The old lady walked along the side of the road. The shopping cart she pushed in front of her wasn't the most stylish of vehicles, but it was spacious enough to carry all of her worldly goods.

She'd fallen on hard times a few years ago, when her husband Barry, had died. All of his gambling debts had been revealed and all his estate had been eaten up, leaving her with absolutely nothing. Well, except for her shopping cart.

The rush of traffic past her whistled up a wind all around as huge articulated lorries thundered through the desert. They were huge behemoths, thundering across the land like giant snakes. She thought about when Barry was in his steady job as a trucker. Back then she used to know how much every bit of a truck cost.

The explosion whipped round her. It was quite a distance away, but the shockwave was still enough to knock her off her feet, tossing her aside like a broken ragdoll.
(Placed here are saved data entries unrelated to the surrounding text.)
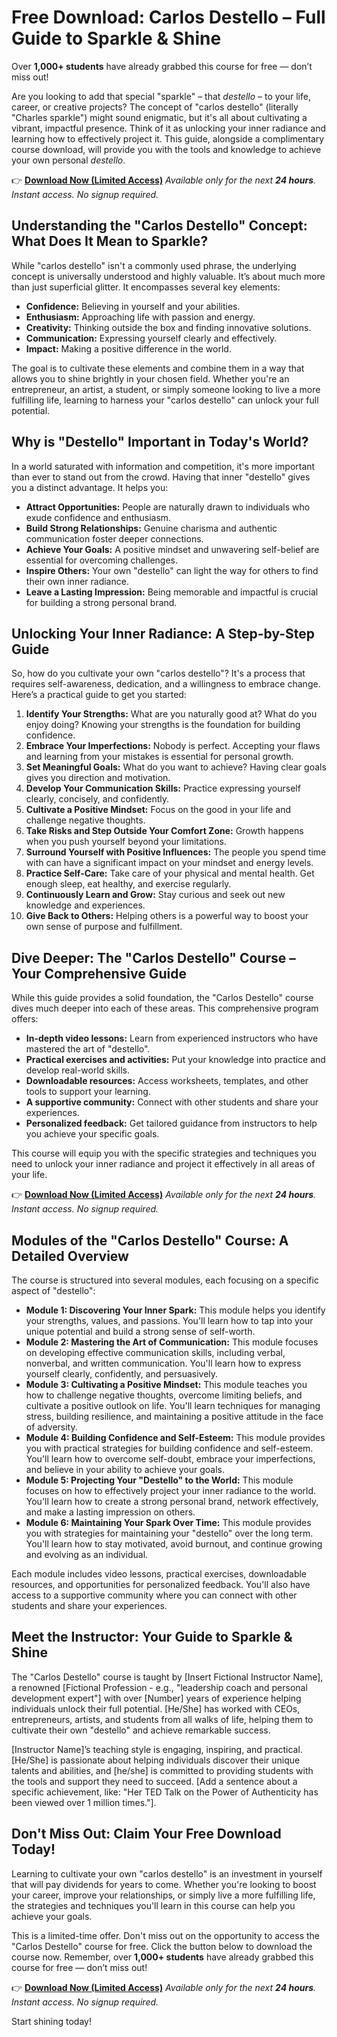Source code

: # Free Download: Carlos Destello – Full Guide to Sparkle & Shine

Over **1,000+ students** have already grabbed this course for free — don’t miss out!

Are you looking to add that special "sparkle" – that *destello* – to your life, career, or creative projects? The concept of "carlos destello" (literally "Charles sparkle") might sound enigmatic, but it's all about cultivating a vibrant, impactful presence. Think of it as unlocking your inner radiance and learning how to effectively project it. This guide, alongside a complimentary course download, will provide you with the tools and knowledge to achieve your own personal *destello*.

👉 [**Download Now (Limited Access)**](https://udemywork.com/carlos-destello)
_Available only for the next **24 hours**. Instant access. No signup required._

## Understanding the "Carlos Destello" Concept: What Does It Mean to Sparkle?

While "carlos destello" isn't a commonly used phrase, the underlying concept is universally understood and highly valuable. It’s about much more than just superficial glitter. It encompasses several key elements:

*   **Confidence:** Believing in yourself and your abilities.
*   **Enthusiasm:** Approaching life with passion and energy.
*   **Creativity:** Thinking outside the box and finding innovative solutions.
*   **Communication:** Expressing yourself clearly and effectively.
*   **Impact:** Making a positive difference in the world.

The goal is to cultivate these elements and combine them in a way that allows you to shine brightly in your chosen field. Whether you're an entrepreneur, an artist, a student, or simply someone looking to live a more fulfilling life, learning to harness your "carlos destello" can unlock your full potential.

## Why is "Destello" Important in Today's World?

In a world saturated with information and competition, it's more important than ever to stand out from the crowd. Having that inner "destello" gives you a distinct advantage. It helps you:

*   **Attract Opportunities:** People are naturally drawn to individuals who exude confidence and enthusiasm.
*   **Build Strong Relationships:** Genuine charisma and authentic communication foster deeper connections.
*   **Achieve Your Goals:** A positive mindset and unwavering self-belief are essential for overcoming challenges.
*   **Inspire Others:** Your own "destello" can light the way for others to find their own inner radiance.
*   **Leave a Lasting Impression:** Being memorable and impactful is crucial for building a strong personal brand.

## Unlocking Your Inner Radiance: A Step-by-Step Guide

So, how do you cultivate your own "carlos destello"? It's a process that requires self-awareness, dedication, and a willingness to embrace change. Here’s a practical guide to get you started:

1.  **Identify Your Strengths:** What are you naturally good at? What do you enjoy doing? Knowing your strengths is the foundation for building confidence.
2.  **Embrace Your Imperfections:** Nobody is perfect. Accepting your flaws and learning from your mistakes is essential for personal growth.
3.  **Set Meaningful Goals:** What do you want to achieve? Having clear goals gives you direction and motivation.
4.  **Develop Your Communication Skills:** Practice expressing yourself clearly, concisely, and confidently.
5.  **Cultivate a Positive Mindset:** Focus on the good in your life and challenge negative thoughts.
6.  **Take Risks and Step Outside Your Comfort Zone:** Growth happens when you push yourself beyond your limitations.
7.  **Surround Yourself with Positive Influences:** The people you spend time with can have a significant impact on your mindset and energy levels.
8.  **Practice Self-Care:** Take care of your physical and mental health. Get enough sleep, eat healthy, and exercise regularly.
9.  **Continuously Learn and Grow:** Stay curious and seek out new knowledge and experiences.
10. **Give Back to Others:** Helping others is a powerful way to boost your own sense of purpose and fulfillment.

## Dive Deeper: The "Carlos Destello" Course – Your Comprehensive Guide

While this guide provides a solid foundation, the "Carlos Destello" course dives much deeper into each of these areas. This comprehensive program offers:

*   **In-depth video lessons:** Learn from experienced instructors who have mastered the art of "destello".
*   **Practical exercises and activities:** Put your knowledge into practice and develop real-world skills.
*   **Downloadable resources:** Access worksheets, templates, and other tools to support your learning.
*   **A supportive community:** Connect with other students and share your experiences.
*   **Personalized feedback:** Get tailored guidance from instructors to help you achieve your specific goals.

This course will equip you with the specific strategies and techniques you need to unlock your inner radiance and project it effectively in all areas of your life.

👉 [**Download Now (Limited Access)**](https://udemywork.com/carlos-destello)
_Available only for the next **24 hours**. Instant access. No signup required._

## Modules of the "Carlos Destello" Course: A Detailed Overview

The course is structured into several modules, each focusing on a specific aspect of "destello":

*   **Module 1: Discovering Your Inner Spark:** This module helps you identify your strengths, values, and passions. You'll learn how to tap into your unique potential and build a strong sense of self-worth.
*   **Module 2: Mastering the Art of Communication:** This module focuses on developing effective communication skills, including verbal, nonverbal, and written communication. You'll learn how to express yourself clearly, confidently, and persuasively.
*   **Module 3: Cultivating a Positive Mindset:** This module teaches you how to challenge negative thoughts, overcome limiting beliefs, and cultivate a positive outlook on life. You'll learn techniques for managing stress, building resilience, and maintaining a positive attitude in the face of adversity.
*   **Module 4: Building Confidence and Self-Esteem:** This module provides you with practical strategies for building confidence and self-esteem. You'll learn how to overcome self-doubt, embrace your imperfections, and believe in your ability to achieve your goals.
*   **Module 5: Projecting Your "Destello" to the World:** This module focuses on how to effectively project your inner radiance to the world. You'll learn how to create a strong personal brand, network effectively, and make a lasting impression on others.
*   **Module 6: Maintaining Your Spark Over Time:** This module provides you with strategies for maintaining your "destello" over the long term. You'll learn how to stay motivated, avoid burnout, and continue growing and evolving as an individual.

Each module includes video lessons, practical exercises, downloadable resources, and opportunities for personalized feedback. You'll also have access to a supportive community where you can connect with other students and share your experiences.

## Meet the Instructor: Your Guide to Sparkle & Shine

The "Carlos Destello" course is taught by [Insert Fictional Instructor Name], a renowned [Fictional Profession - e.g., "leadership coach and personal development expert"] with over [Number] years of experience helping individuals unlock their full potential. [He/She] has worked with CEOs, entrepreneurs, artists, and students from all walks of life, helping them to cultivate their own "destello" and achieve remarkable success.

[Instructor Name]’s teaching style is engaging, inspiring, and practical. [He/She] is passionate about helping individuals discover their unique talents and abilities, and [he/she] is committed to providing students with the tools and support they need to succeed. [Add a sentence about a specific achievement, like: "Her TED Talk on the Power of Authenticity has been viewed over 1 million times."].

## Don't Miss Out: Claim Your Free Download Today!

Learning to cultivate your own "carlos destello" is an investment in yourself that will pay dividends for years to come. Whether you're looking to boost your career, improve your relationships, or simply live a more fulfilling life, the strategies and techniques you'll learn in this course can help you achieve your goals.

This is a limited-time offer. Don't miss out on the opportunity to access the "Carlos Destello" course for free. Click the button below to download the course now. Remember, over **1,000+ students** have already grabbed this course for free — don’t miss out!

👉 [**Download Now (Limited Access)**](https://udemywork.com/carlos-destello)
_Available only for the next **24 hours**. Instant access. No signup required._

Start shining today!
Grey seeped into the edge of her vision and she passed out.

* * *

She got up, slowly. Pain seeped through every nerve ending as she surveyed the carnage around her. Somewhere ahead, there'd been a crash, two giant articulated lorries colliding to create a massive inferno that was still burning brightly. Bits of debris were still falling as she looked for her trolley. It was in pieces; all of her possessions destroyed. She lifted her head to the sky, cursing the unfair God that had done this to her. Why did he take evrything from her?

Something bumped against her feet. She bent down to examine it. Her fingers traced over the embossed writing: 'Volvo.' It was a fuel cap from one of the wrecks. It must be worth at least $45. She looked around furtively. No-one was going to question her ownership of it. After what had happened, she deserved a little gift from the gods. Satisfied, she tucked it into her shawl and trudged on.

The Earl
 
Good grief! What a piece! I love it. It makes me ask questions, I want to know more.

The description of the old lady is thin though. You told me she is old. I would have preferred to be shown.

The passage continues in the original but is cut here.